Shake off those post-holiday blues with a little jazz. Though Brussels is offering more than a little, with no less than three jazz festivals this month. Djangofollies is a tribute to the great Belgian-born Django Reinhardt and takes place across the country, with the artist’s signature jazz guitar taking centre stage. River Jazz Festival – a collaboration of three Brussels clubs – is a celebration of the modern jazz scene, from fusion to world. And, finally, the Brussels Jazz Festival, based at Flagey, brings some of the biggest local and international artists and ensembles to the capital. A lively film programme includes classic and new cinema with jazz scores. Many BJF shows are already sold out, so check the programme and book now. Until 30 January, across Brussels & Belgium

Like most art forms, art brut, or outsider art, has been dominated by men, which is why Brussels’ museum dedicated to art created by those outside artistic society – including the mentally ill – have dedicated an exhibition to women.
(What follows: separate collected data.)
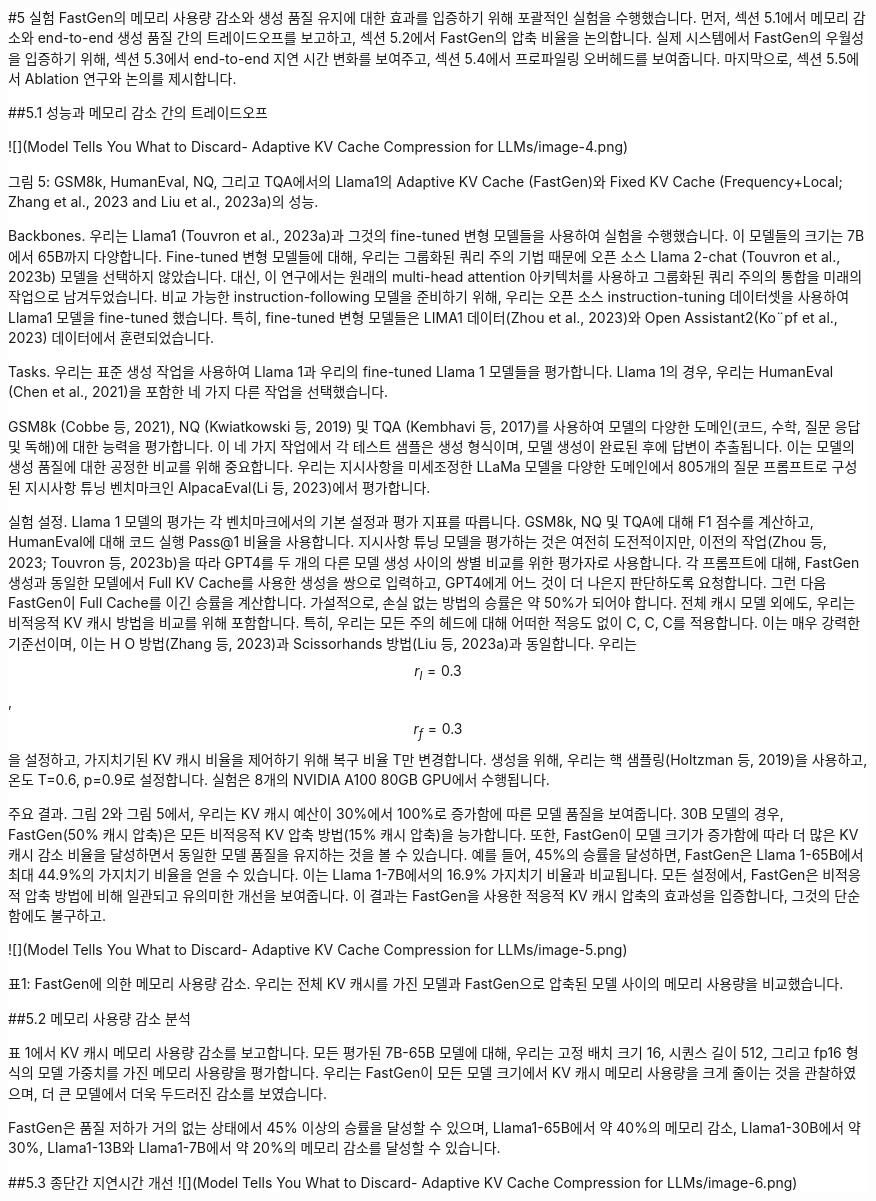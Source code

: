 #5 실험
FastGen의 메모리 사용량 감소와 생성 품질 유지에 대한 효과를 입증하기 위해 포괄적인 실험을 수행했습니다. 먼저, 섹션 5.1에서 메모리 감소와 end-to-end 생성 품질 간의 트레이드오프를 보고하고, 섹션 5.2에서 FastGen의 압축 비율을 논의합니다. 실제 시스템에서 FastGen의 우월성을 입증하기 위해, 섹션 5.3에서 end-to-end 지연 시간 변화를 보여주고, 섹션 5.4에서 프로파일링 오버헤드를 보여줍니다. 마지막으로, 섹션 5.5에서 Ablation 연구와 논의를 제시합니다.

##5.1 성능과 메모리 감소 간의 트레이드오프

![](Model Tells You What to Discard- Adaptive KV Cache Compression for LLMs/image-4.png)

그림 5: GSM8k, HumanEval, NQ, 그리고 TQA에서의 Llama1의 Adaptive KV Cache (FastGen)와 Fixed KV Cache (Frequency+Local; Zhang et al., 2023 and Liu et al., 2023a)의 성능.

Backbones. 우리는 Llama1 (Touvron et al., 2023a)과 그것의 fine-tuned 변형 모델들을 사용하여 실험을 수행했습니다. 이 모델들의 크기는 7B에서 65B까지 다양합니다. Fine-tuned 변형 모델들에 대해, 우리는 그룹화된 쿼리 주의 기법 때문에 오픈 소스 Llama 2-chat (Touvron et al., 2023b) 모델을 선택하지 않았습니다. 대신, 이 연구에서는 원래의 multi-head attention 아키텍처를 사용하고 그룹화된 쿼리 주의의 통합을 미래의 작업으로 남겨두었습니다. 비교 가능한 instruction-following 모델을 준비하기 위해, 우리는 오픈 소스 instruction-tuning 데이터셋을 사용하여 Llama1 모델을 fine-tuned 했습니다. 특히, fine-tuned 변형 모델들은 LIMA1 데이터(Zhou et al., 2023)와 Open Assistant2(Ko¨pf et al., 2023) 데이터에서 훈련되었습니다.

Tasks. 우리는 표준 생성 작업을 사용하여 Llama 1과 우리의 fine-tuned Llama 1 모델들을 평가합니다. Llama 1의 경우, 우리는 HumanEval (Chen et al., 2021)을 포함한 네 가지 다른 작업을 선택했습니다.

GSM8k (Cobbe 등, 2021), NQ (Kwiatkowski 등, 2019) 및 TQA (Kembhavi 등, 2017)를 사용하여 모델의 다양한 도메인(코드, 수학, 질문 응답 및 독해)에 대한 능력을 평가합니다. 이 네 가지 작업에서 각 테스트 샘플은 생성 형식이며, 모델 생성이 완료된 후에 답변이 추출됩니다. 이는 모델의 생성 품질에 대한 공정한 비교를 위해 중요합니다. 우리는 지시사항을 미세조정한 LLaMa 모델을 다양한 도메인에서 805개의 질문 프롬프트로 구성된 지시사항 튜닝 벤치마크인 AlpacaEval(Li 등, 2023)에서 평가합니다.

실험 설정. Llama 1 모델의 평가는 각 벤치마크에서의 기본 설정과 평가 지표를 따릅니다. GSM8k, NQ 및 TQA에 대해 F1 점수를 계산하고, HumanEval에 대해 코드 실행 Pass@1 비율을 사용합니다. 지시사항 튜닝 모델을 평가하는 것은 여전히 도전적이지만, 이전의 작업(Zhou 등, 2023; Touvron 등, 2023b)을 따라 GPT4를 두 개의 다른 모델 생성 사이의 쌍별 비교를 위한 평가자로 사용합니다. 각 프롬프트에 대해, FastGen 생성과 동일한 모델에서 Full KV Cache를 사용한 생성을 쌍으로 입력하고, GPT4에게 어느 것이 더 나은지 판단하도록 요청합니다. 그런 다음 FastGen이 Full Cache를 이긴 승률을 계산합니다. 가설적으로, 손실 없는 방법의 승률은 약 50%가 되어야 합니다. 전체 캐시 모델 외에도, 우리는 비적응적 KV 캐시 방법을 비교를 위해 포함합니다. 특히, 우리는 모든 주의 헤드에 대해 어떠한 적응도 없이 C, C, C를 적용합니다. 이는 매우 강력한 기준선이며, 이는 H O 방법(Zhang 등, 2023)과 Scissorhands 방법(Liu 등, 2023a)과 동일합니다. 우리는 $$r_l = 0.3$$, $$r_f = 0.3$$을 설정하고, 가지치기된 KV 캐시 비율을 제어하기 위해 복구 비율 T만 변경합니다. 생성을 위해, 우리는 핵 샘플링(Holtzman 등, 2019)을 사용하고, 온도 T=0.6, p=0.9로 설정합니다. 실험은 8개의 NVIDIA A100 80GB GPU에서 수행됩니다.

주요 결과. 그림 2와 그림 5에서, 우리는 KV 캐시 예산이 30%에서 100%로 증가함에 따른 모델 품질을 보여줍니다. 30B 모델의 경우, FastGen(50% 캐시 압축)은 모든 비적응적 KV 압축 방법(15% 캐시 압축)을 능가합니다. 또한, FastGen이 모델 크기가 증가함에 따라 더 많은 KV 캐시 감소 비율을 달성하면서 동일한 모델 품질을 유지하는 것을 볼 수 있습니다. 예를 들어, 45%의 승률을 달성하면, FastGen은 Llama 1-65B에서 최대 44.9%의 가지치기 비율을 얻을 수 있습니다. 이는 Llama 1-7B에서의 16.9% 가지치기 비율과 비교됩니다. 모든 설정에서, FastGen은 비적응적 압축 방법에 비해 일관되고 유의미한 개선을 보여줍니다. 이 결과는 FastGen을 사용한 적응적 KV 캐시 압축의 효과성을 입증합니다, 그것의 단순함에도 불구하고.

![](Model Tells You What to Discard- Adaptive KV Cache Compression for LLMs/image-5.png)

표1: FastGen에 의한 메모리 사용량 감소. 우리는 전체 KV 캐시를 가진 모델과 FastGen으로 압축된 모델 사이의 메모리 사용량을 비교했습니다.

##5.2 메모리 사용량 감소 분석

표 1에서 KV 캐시 메모리 사용량 감소를 보고합니다. 모든 평가된 7B-65B 모델에 대해, 우리는 고정 배치 크기 16, 시퀀스 길이 512, 그리고 fp16 형식의 모델 가중치를 가진 메모리 사용량을 평가합니다. 우리는 FastGen이 모든 모델 크기에서 KV 캐시 메모리 사용량을 크게 줄이는 것을 관찰하였으며, 더 큰 모델에서 더욱 두드러진 감소를 보였습니다.

FastGen은 품질 저하가 거의 없는 상태에서 45% 이상의 승률을 달성할 수 있으며, Llama1-65B에서 약 40%의 메모리 감소, Llama1-30B에서 약 30%, Llama1-13B와 Llama1-7B에서 약 20%의 메모리 감소를 달성할 수 있습니다.

##5.3 종단간 지연시간 개선
![](Model Tells You What to Discard- Adaptive KV Cache Compression for LLMs/image-6.png)

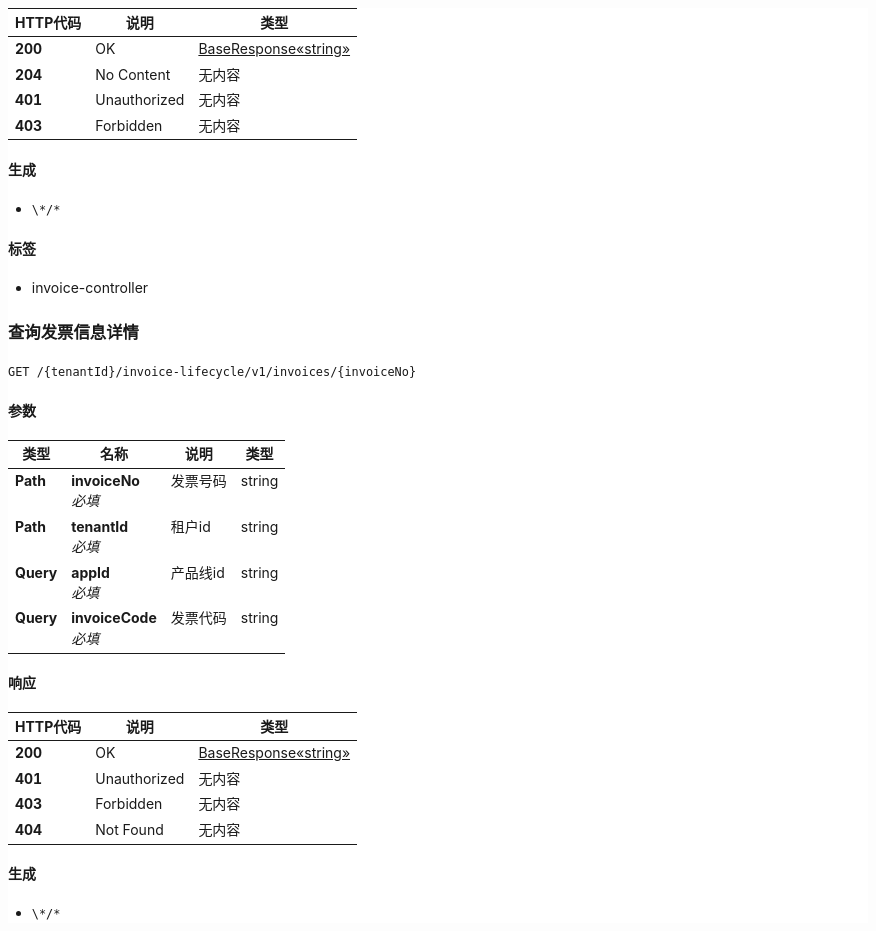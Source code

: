 |HTTP代码|说明|类型|
|---|---|---|
|**200**|OK|[BaseResponse«string»](#c2b8bd5459ac78f2e4e0011198c1a1d4)|
|**204**|No Content|无内容|
|**401**|Unauthorized|无内容|
|**403**|Forbidden|无内容|


#### 生成

* `\*/*`


#### 标签

* invoice-controller


<a name="queryinvoicedetailusingget"></a>
### 查询发票信息详情
```
GET /{tenantId}/invoice-lifecycle/v1/invoices/{invoiceNo}
```


#### 参数

|类型|名称|说明|类型|
|---|---|---|---|
|**Path**|**invoiceNo**  <br>*必填*|发票号码|string|
|**Path**|**tenantId**  <br>*必填*|租户id|string|
|**Query**|**appId**  <br>*必填*|产品线id|string|
|**Query**|**invoiceCode**  <br>*必填*|发票代码|string|


#### 响应

|HTTP代码|说明|类型|
|---|---|---|
|**200**|OK|[BaseResponse«string»](#c2b8bd5459ac78f2e4e0011198c1a1d4)|
|**401**|Unauthorized|无内容|
|**403**|Forbidden|无内容|
|**404**|Not Found|无内容|


#### 生成

* `\*/*`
Women in Art Brut? is culled from the private collection of Austrian collector Hannah Rieger and alternates works by women with portraits of women created by outsider artists. Until 10 February, Art et Marges, Rue Haute 314

The English Comedy Club is performing its winter pantomime, a popular family tradition in Brussels expat community. It’s a new production of Robin Hood and the Babes in the Woods, in which the evil sheriff of Nottingham hatches a wicked plan to marry Maid Marian. But first he must get rid of the Babes – Maid Marian’s Belgian cousins. 18-20 January, Auderghem Cultural Centre, Boulevard du Souverain 183

Yoga at the Museum

C’mon, you can tell us: How much weight did you gain over the last few weeks? No problem, there are two excellent methods to help you firm back up: Run Kanal Run and Yoga at the Museum. The former takes place every Saturday, combining sightseeing and running, followed by free entry to the Kanal-Centre Pompidou. The latter is every Friday at the Fine Arts Museum and is open to beginners as well as the more advanced among you.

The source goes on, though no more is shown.